### RECORDS TO PROCESS
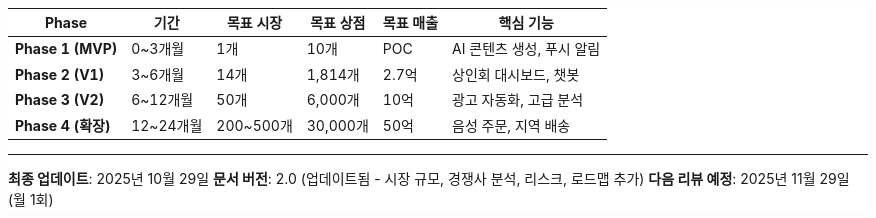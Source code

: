 | Phase              | 기간      | 목표 시장 | 목표 상점 | 목표 매출 | 핵심 기능                 |
| ------------------ | --------- | --------- | --------- | --------- | ------------------------- |
| **Phase 1 (MVP)**  | 0~3개월   | 1개       | 10개      | POC       | AI 콘텐츠 생성, 푸시 알림 |
| **Phase 2 (V1)**   | 3~6개월   | 14개      | 1,814개   | 2.7억     | 상인회 대시보드, 챗봇     |
| **Phase 3 (V2)**   | 6~12개월  | 50개      | 6,000개   | 10억      | 광고 자동화, 고급 분석    |
| **Phase 4 (확장)** | 12~24개월 | 200~500개 | 30,000개  | 50억      | 음성 주문, 지역 배송      |

---

**최종 업데이트**: 2025년 10월 29일
**문서 버전**: 2.0 (업데이트됨 - 시장 규모, 경쟁사 분석, 리스크, 로드맵 추가)
**다음 리뷰 예정**: 2025년 11월 29일 (월 1회)
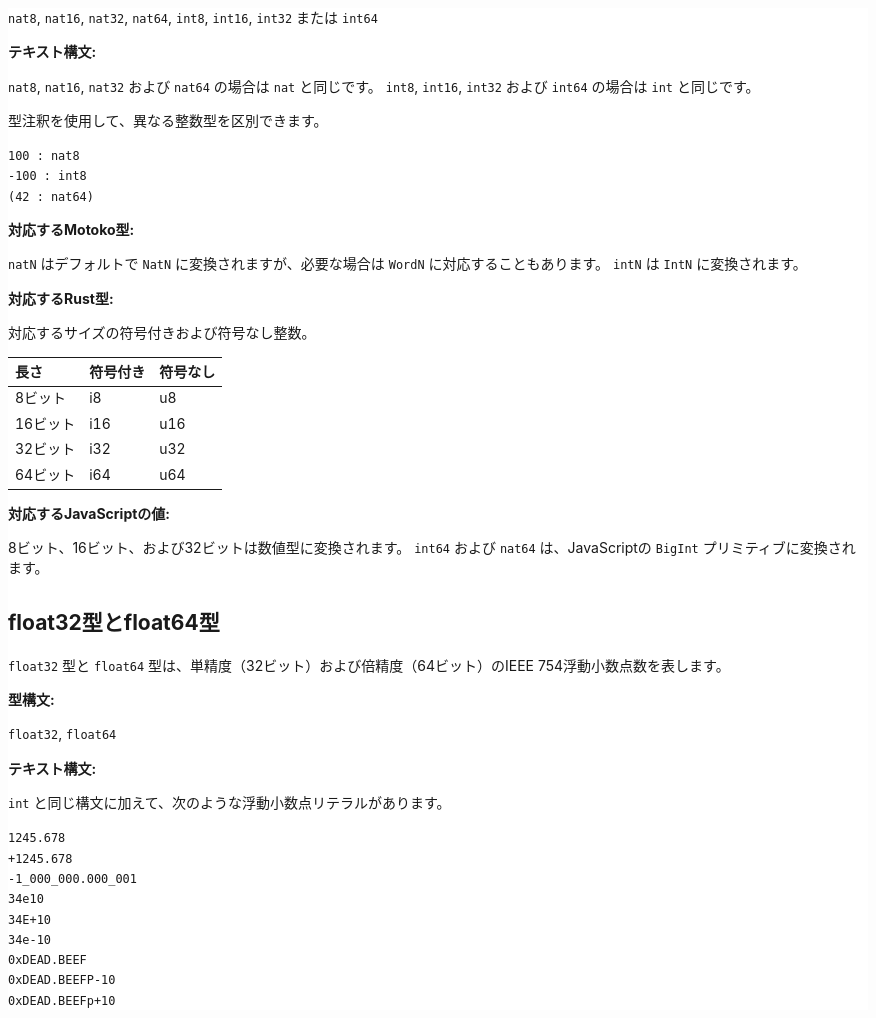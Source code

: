 `nat8`, `nat16`, `nat32`, `nat64`, `int8`, `int16`, `int32` または `int64`

**テキスト構文:**

`nat8`, `nat16`, `nat32` および `nat64` の場合は `nat` と同じです。
`int8`, `int16`, `int32` および `int64` の場合は `int` と同じです。

型注釈を使用して、異なる整数型を区別できます。

```candid
100 : nat8
-100 : int8
(42 : nat64)
```

**対応するMotoko型:**

`natN` はデフォルトで `NatN` に変換されますが、必要な場合は `WordN` に対応することもあります。
`intN` は `IntN` に変換されます。

**対応するRust型:**

対応するサイズの符号付きおよび符号なし整数。

| 長さ   | 符号付き | 符号なし |
| :----- | :------- | :------- |
| 8ビット | i8       | u8       |
| 16ビット| i16      | u16      |
| 32ビット| i32      | u32      |
| 64ビット| i64      | u64      |

**対応するJavaScriptの値:**

8ビット、16ビット、および32ビットは数値型に変換されます。
`int64` および `nat64` は、JavaScriptの `BigInt` プリミティブに変換されます。

## float32型とfloat64型

`float32` 型と `float64` 型は、単精度（32ビット）および倍精度（64ビット）のIEEE 754浮動小数点数を表します。

**型構文:**

`float32`, `float64`

**テキスト構文:**

`int` と同じ構文に加えて、次のような浮動小数点リテラルがあります。

```candid
1245.678
+1245.678
-1_000_000.000_001
34e10
34E+10
34e-10
0xDEAD.BEEF
0xDEAD.BEEFP-10
0xDEAD.BEEFp+10
```
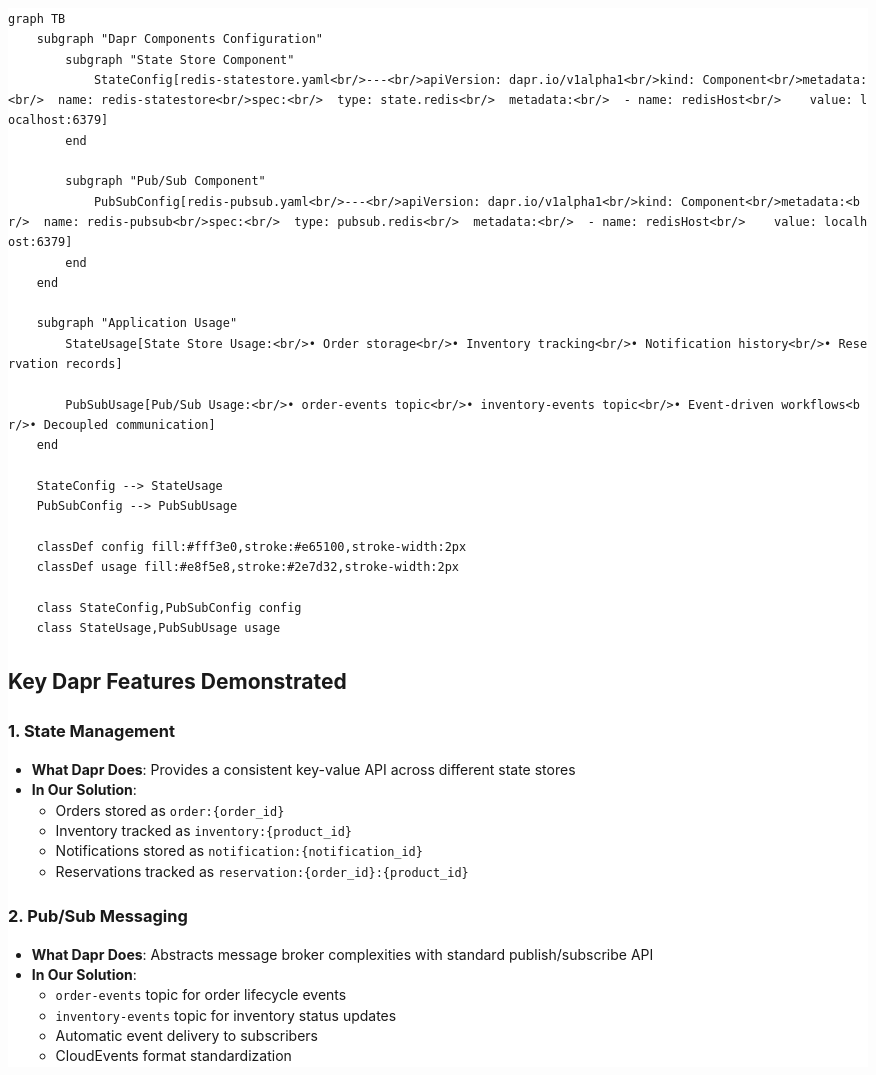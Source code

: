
 ```mermaid
graph TB
    subgraph "Dapr Components Configuration"
        subgraph "State Store Component"
            StateConfig[redis-statestore.yaml<br/>---<br/>apiVersion: dapr.io/v1alpha1<br/>kind: Component<br/>metadata:<br/>  name: redis-statestore<br/>spec:<br/>  type: state.redis<br/>  metadata:<br/>  - name: redisHost<br/>    value: localhost:6379]
        end
        
        subgraph "Pub/Sub Component" 
            PubSubConfig[redis-pubsub.yaml<br/>---<br/>apiVersion: dapr.io/v1alpha1<br/>kind: Component<br/>metadata:<br/>  name: redis-pubsub<br/>spec:<br/>  type: pubsub.redis<br/>  metadata:<br/>  - name: redisHost<br/>    value: localhost:6379]
        end
    end
    
    subgraph "Application Usage"
        StateUsage[State Store Usage:<br/>• Order storage<br/>• Inventory tracking<br/>• Notification history<br/>• Reservation records]
        
        PubSubUsage[Pub/Sub Usage:<br/>• order-events topic<br/>• inventory-events topic<br/>• Event-driven workflows<br/>• Decoupled communication]
    end
    
    StateConfig --> StateUsage
    PubSubConfig --> PubSubUsage
    
    classDef config fill:#fff3e0,stroke:#e65100,stroke-width:2px
    classDef usage fill:#e8f5e8,stroke:#2e7d32,stroke-width:2px
    
    class StateConfig,PubSubConfig config
    class StateUsage,PubSubUsage usage
```

## Key Dapr Features Demonstrated

### 1. **State Management**
- **What Dapr Does**: Provides a consistent key-value API across different state stores
- **In Our Solution**: 
  - Orders stored as `order:{order_id}`
  - Inventory tracked as `inventory:{product_id}`
  - Notifications stored as `notification:{notification_id}`
  - Reservations tracked as `reservation:{order_id}:{product_id}`

### 2. **Pub/Sub Messaging**
- **What Dapr Does**: Abstracts message broker complexities with standard publish/subscribe API
- **In Our Solution**:
  - `order-events` topic for order lifecycle events
  - `inventory-events` topic for inventory status updates
  - Automatic event delivery to subscribers
  - CloudEvents format standardization
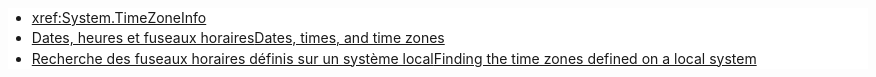 - <xref:System.TimeZoneInfo>
- [<span data-ttu-id="05300-170">Dates, heures et fuseaux horaires</span><span class="sxs-lookup"><span data-stu-id="05300-170">Dates, times, and time zones</span></span>](../../../docs/standard/datetime/index.md)
- [<span data-ttu-id="05300-171">Recherche des fuseaux horaires définis sur un système local</span><span class="sxs-lookup"><span data-stu-id="05300-171">Finding the time zones defined on a local system</span></span>](../../../docs/standard/datetime/finding-the-time-zones-on-local-system.md)
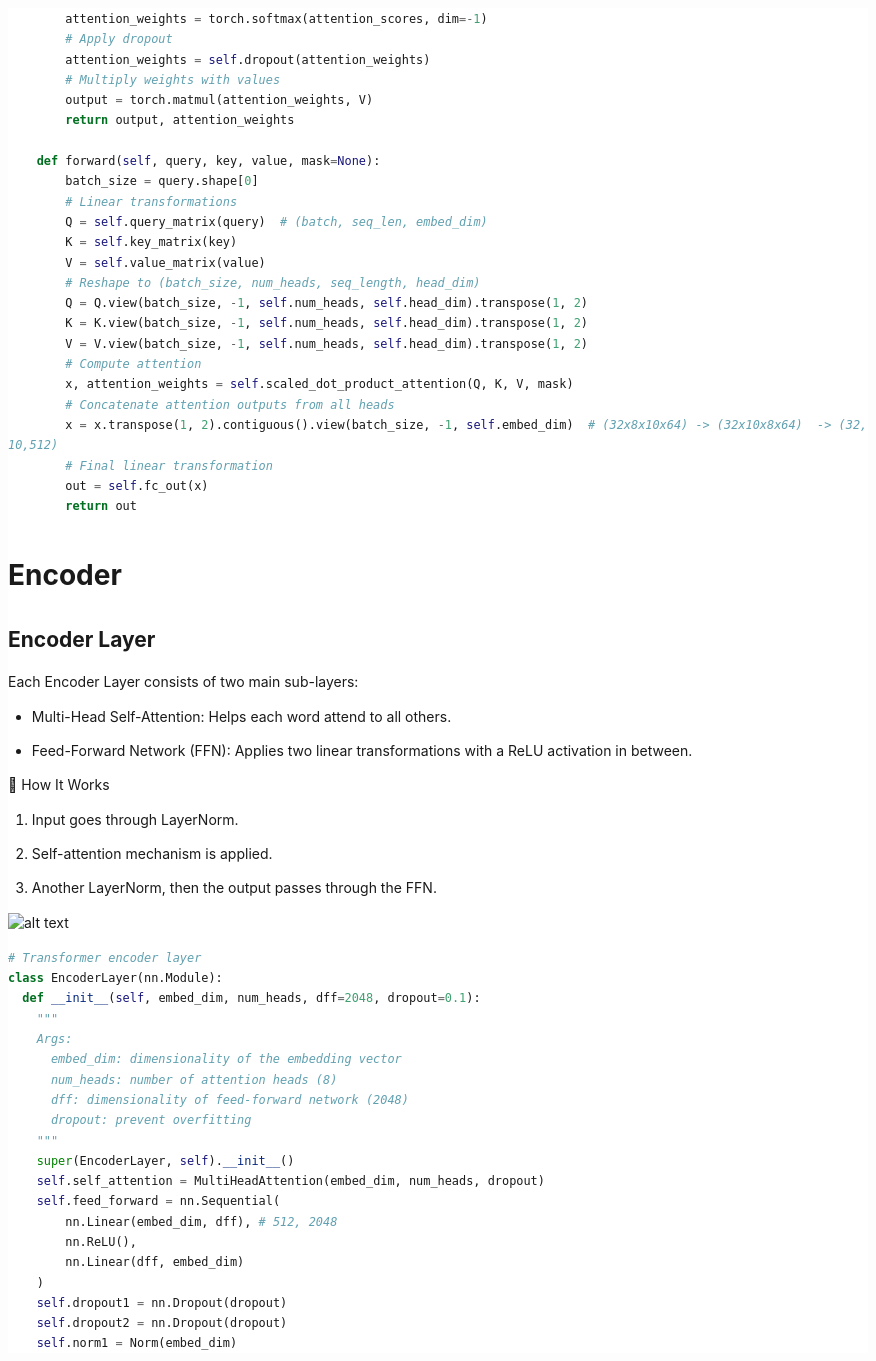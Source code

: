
 ```python
        attention_weights = torch.softmax(attention_scores, dim=-1)
        # Apply dropout
        attention_weights = self.dropout(attention_weights)
        # Multiply weights with values
        output = torch.matmul(attention_weights, V)
        return output, attention_weights

    def forward(self, query, key, value, mask=None):
        batch_size = query.shape[0]
        # Linear transformations
        Q = self.query_matrix(query)  # (batch, seq_len, embed_dim)
        K = self.key_matrix(key)
        V = self.value_matrix(value)
        # Reshape to (batch_size, num_heads, seq_length, head_dim)
        Q = Q.view(batch_size, -1, self.num_heads, self.head_dim).transpose(1, 2)
        K = K.view(batch_size, -1, self.num_heads, self.head_dim).transpose(1, 2)
        V = V.view(batch_size, -1, self.num_heads, self.head_dim).transpose(1, 2)
        # Compute attention
        x, attention_weights = self.scaled_dot_product_attention(Q, K, V, mask)
        # Concatenate attention outputs from all heads
        x = x.transpose(1, 2).contiguous().view(batch_size, -1, self.embed_dim)  # (32x8x10x64) -> (32x10x8x64)  -> (32,10,512)
        # Final linear transformation
        out = self.fc_out(x)
        return out
```
# **Encoder**
## **Encoder Layer**
Each Encoder Layer consists of two main sub-layers:

- Multi-Head Self-Attention: Helps each word attend to all others.

- Feed-Forward Network (FFN): Applies two linear transformations with a ReLU activation in between.

🔹 How It Works
1. Input goes through LayerNorm.

2. Self-attention mechanism is applied.

3. Another LayerNorm, then the output passes through the FFN.
   
![alt text](image.png)
```python
# Transformer encoder layer
class EncoderLayer(nn.Module):
  def __init__(self, embed_dim, num_heads, dff=2048, dropout=0.1):
    """
    Args:
      embed_dim: dimensionality of the embedding vector
      num_heads: number of attention heads (8)
      dff: dimensionality of feed-forward network (2048)
      dropout: prevent overfitting
    """
    super(EncoderLayer, self).__init__()
    self.self_attention = MultiHeadAttention(embed_dim, num_heads, dropout)
    self.feed_forward = nn.Sequential(
        nn.Linear(embed_dim, dff), # 512, 2048
        nn.ReLU(),
        nn.Linear(dff, embed_dim)
    )
    self.dropout1 = nn.Dropout(dropout)
    self.dropout2 = nn.Dropout(dropout)
    self.norm1 = Norm(embed_dim)
```
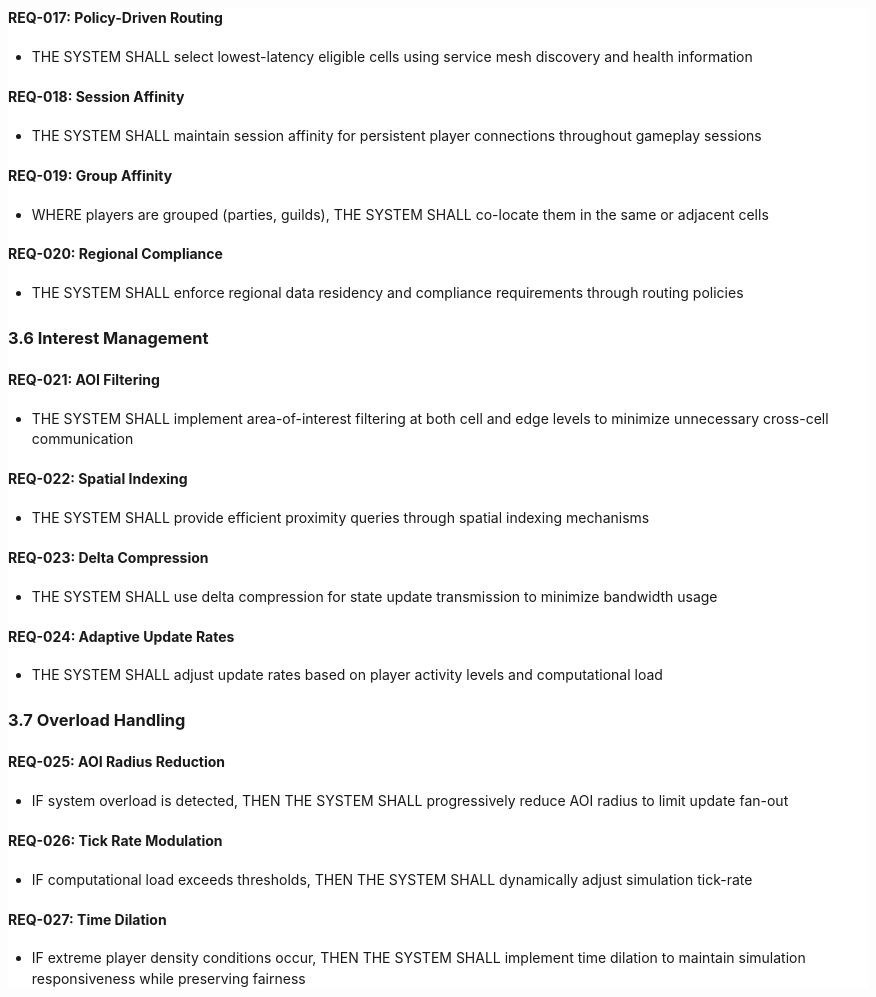 #### REQ-017: Policy-Driven Routing

- THE SYSTEM SHALL select lowest-latency eligible cells using service mesh discovery and health information

#### REQ-018: Session Affinity

- THE SYSTEM SHALL maintain session affinity for persistent player connections throughout gameplay sessions

#### REQ-019: Group Affinity

- WHERE players are grouped (parties, guilds), THE SYSTEM SHALL co-locate them in the same or adjacent cells

#### REQ-020: Regional Compliance

- THE SYSTEM SHALL enforce regional data residency and compliance requirements through routing policies

### 3.6 Interest Management

#### REQ-021: AOI Filtering

- THE SYSTEM SHALL implement area-of-interest filtering at both cell and edge levels to minimize unnecessary cross-cell communication

#### REQ-022: Spatial Indexing

- THE SYSTEM SHALL provide efficient proximity queries through spatial indexing mechanisms

#### REQ-023: Delta Compression

- THE SYSTEM SHALL use delta compression for state update transmission to minimize bandwidth usage

#### REQ-024: Adaptive Update Rates

- THE SYSTEM SHALL adjust update rates based on player activity levels and computational load

### 3.7 Overload Handling

#### REQ-025: AOI Radius Reduction

- IF system overload is detected, THEN THE SYSTEM SHALL progressively reduce AOI radius to limit update fan-out

#### REQ-026: Tick Rate Modulation

- IF computational load exceeds thresholds, THEN THE SYSTEM SHALL dynamically adjust simulation tick-rate

#### REQ-027: Time Dilation

- IF extreme player density conditions occur, THEN THE SYSTEM SHALL implement time dilation to maintain simulation responsiveness while preserving fairness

### TASK DIRECTIONS
Leave out the pictures, then repeat the listing above exactly from its first line to the line with "생성, 푸시 알림 |", inclusive.

### RESPONSE AREA
Source code

: | Phase              | 기간      | 목표 시장 | 목표 상점 | 목표 매출 | 핵심 기능                 |
| ------------------ | --------- | --------- | --------- | --------- | ------------------------- |
| **Phase 1 (MVP)**  | 0~3개월   | 1개       | 10개      | POC       | AI 콘텐츠 생성, 푸시 알림 |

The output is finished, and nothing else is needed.